Collected data:
____________
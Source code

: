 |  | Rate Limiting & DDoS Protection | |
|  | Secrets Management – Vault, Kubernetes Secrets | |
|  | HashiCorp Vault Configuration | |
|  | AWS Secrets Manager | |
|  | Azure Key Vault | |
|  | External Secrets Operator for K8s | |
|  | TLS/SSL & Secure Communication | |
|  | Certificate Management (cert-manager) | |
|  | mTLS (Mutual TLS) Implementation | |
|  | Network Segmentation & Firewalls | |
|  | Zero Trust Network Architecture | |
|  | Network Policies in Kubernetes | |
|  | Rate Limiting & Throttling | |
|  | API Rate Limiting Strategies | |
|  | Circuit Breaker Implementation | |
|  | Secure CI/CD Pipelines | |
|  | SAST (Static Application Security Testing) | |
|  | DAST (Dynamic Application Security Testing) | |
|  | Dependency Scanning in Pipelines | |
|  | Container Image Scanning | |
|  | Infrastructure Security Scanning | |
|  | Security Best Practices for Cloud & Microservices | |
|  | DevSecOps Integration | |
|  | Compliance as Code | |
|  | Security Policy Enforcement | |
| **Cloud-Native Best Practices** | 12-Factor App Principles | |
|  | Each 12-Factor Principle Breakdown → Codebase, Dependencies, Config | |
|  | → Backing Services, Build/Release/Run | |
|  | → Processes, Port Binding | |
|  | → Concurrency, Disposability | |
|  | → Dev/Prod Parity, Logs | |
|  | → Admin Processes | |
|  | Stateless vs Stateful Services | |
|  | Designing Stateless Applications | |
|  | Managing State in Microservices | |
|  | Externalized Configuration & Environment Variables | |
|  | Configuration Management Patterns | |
____________
A verbatim transcription is required of the lines from the one with "in Microservices | |" through the final line of the entries above, and of nothing else.

▸ THE COMPLETED TASK:
|  | Managing State in Microservices | |
|  | Externalized Configuration & Environment Variables | |
|  | Configuration Management Patterns | |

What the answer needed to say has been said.